Federal financial support and state recognition of child care workers as ‘essential’ have been bright spots
In June 2020, child care facilities began reopening, however many of them had lost staff through the lay-off period. Some, unable to sustain facility mortgages and rentals, and staff payments through the shutdown, were closed for good.
Jennifer Washburn, director of iKids in Benton, said her center that serves 80 students with 20 staff, would not have survived without federal relief aid and a paycheck protection loan.
“We lost $150,000 in 2020, and federal relief and loans were critical in our survival,” said Washburn. “My success is not measured in dollars. It is measured in families and their success.”

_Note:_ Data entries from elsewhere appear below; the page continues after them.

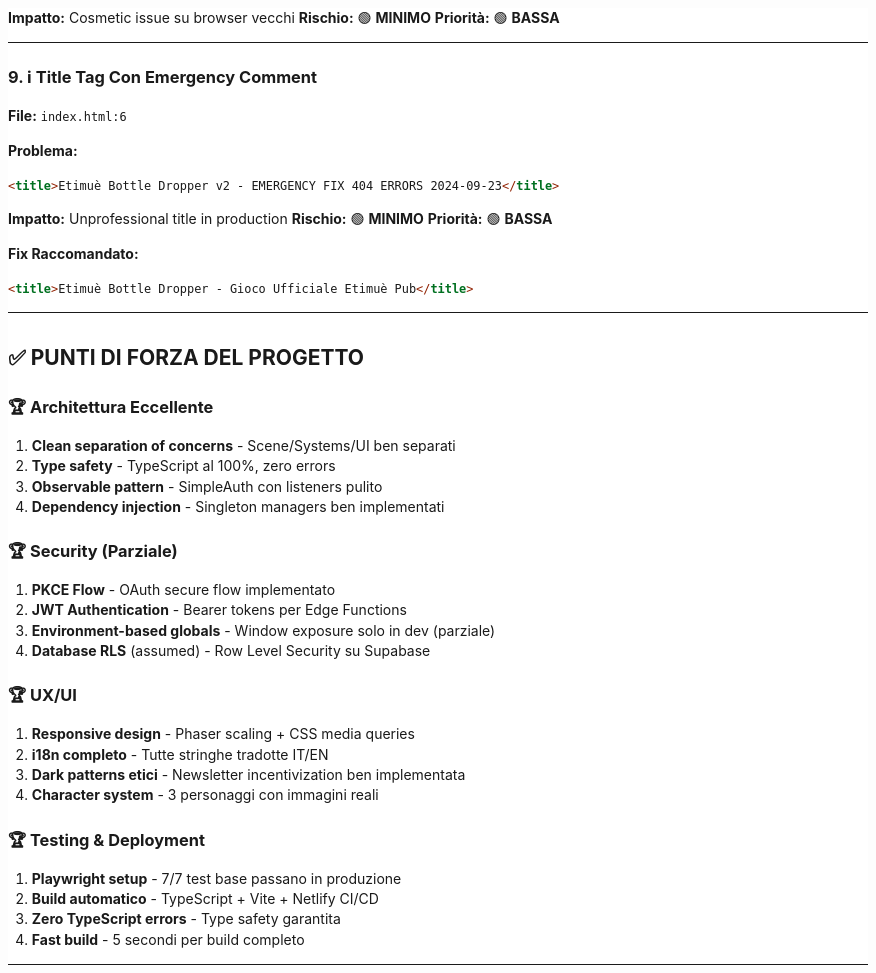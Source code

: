 **Impatto:** Cosmetic issue su browser vecchi
**Rischio:** 🟢 **MINIMO**
**Priorità:** 🟢 **BASSA**

---

### 9. ℹ️ Title Tag Con Emergency Comment

**File:** `index.html:6`

**Problema:**
```html
<title>Etimuè Bottle Dropper v2 - EMERGENCY FIX 404 ERRORS 2024-09-23</title>
```

**Impatto:** Unprofessional title in production
**Rischio:** 🟢 **MINIMO**
**Priorità:** 🟢 **BASSA**

**Fix Raccomandato:**
```html
<title>Etimuè Bottle Dropper - Gioco Ufficiale Etimuè Pub</title>
```

---

## ✅ PUNTI DI FORZA DEL PROGETTO

### 🏆 Architettura Eccellente
1. **Clean separation of concerns** - Scene/Systems/UI ben separati
2. **Type safety** - TypeScript al 100%, zero errors
3. **Observable pattern** - SimpleAuth con listeners pulito
4. **Dependency injection** - Singleton managers ben implementati

### 🏆 Security (Parziale)
1. **PKCE Flow** - OAuth secure flow implementato
2. **JWT Authentication** - Bearer tokens per Edge Functions
3. **Environment-based globals** - Window exposure solo in dev (parziale)
4. **Database RLS** (assumed) - Row Level Security su Supabase

### 🏆 UX/UI
1. **Responsive design** - Phaser scaling + CSS media queries
2. **i18n completo** - Tutte stringhe tradotte IT/EN
3. **Dark patterns etici** - Newsletter incentivization ben implementata
4. **Character system** - 3 personaggi con immagini reali

### 🏆 Testing & Deployment
1. **Playwright setup** - 7/7 test base passano in produzione
2. **Build automatico** - TypeScript + Vite + Netlify CI/CD
3. **Zero TypeScript errors** - Type safety garantita
4. **Fast build** - 5 secondi per build completo

---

The recently passed federal stimulus package provided $15 billion allocation for child-development block grants, $1 billion for Head Start, and a $24 billion stabilization fund for providers, which will be distributed by states, including Kentucky.
“We are pleased that the federal support is robust and flexible, allowing states like Kentucky to support operating costs, co-pays and tuition based on enrollment, training and professional development, facility maintenance and cleaning,” said Ramsey.
On Feb. 15, Gov. Beshear also announced that Kentucky’s child care workers were added to the priority list for COVID vaccinations. The Prichard Committee and our early childhood partners from across the state pushed for this move when vaccine rollouts began.
Cori Gadansky, executive director of Community Coordinated Child Care, a Louisville-based group that partners with Prichard, told the Courier-Journal that she was delighted by the prioritization, and immediately began informing centers of the decision.
“This prioritization was crucial in helping our workers and families feel safer about returning to our centers,” said Gadansky.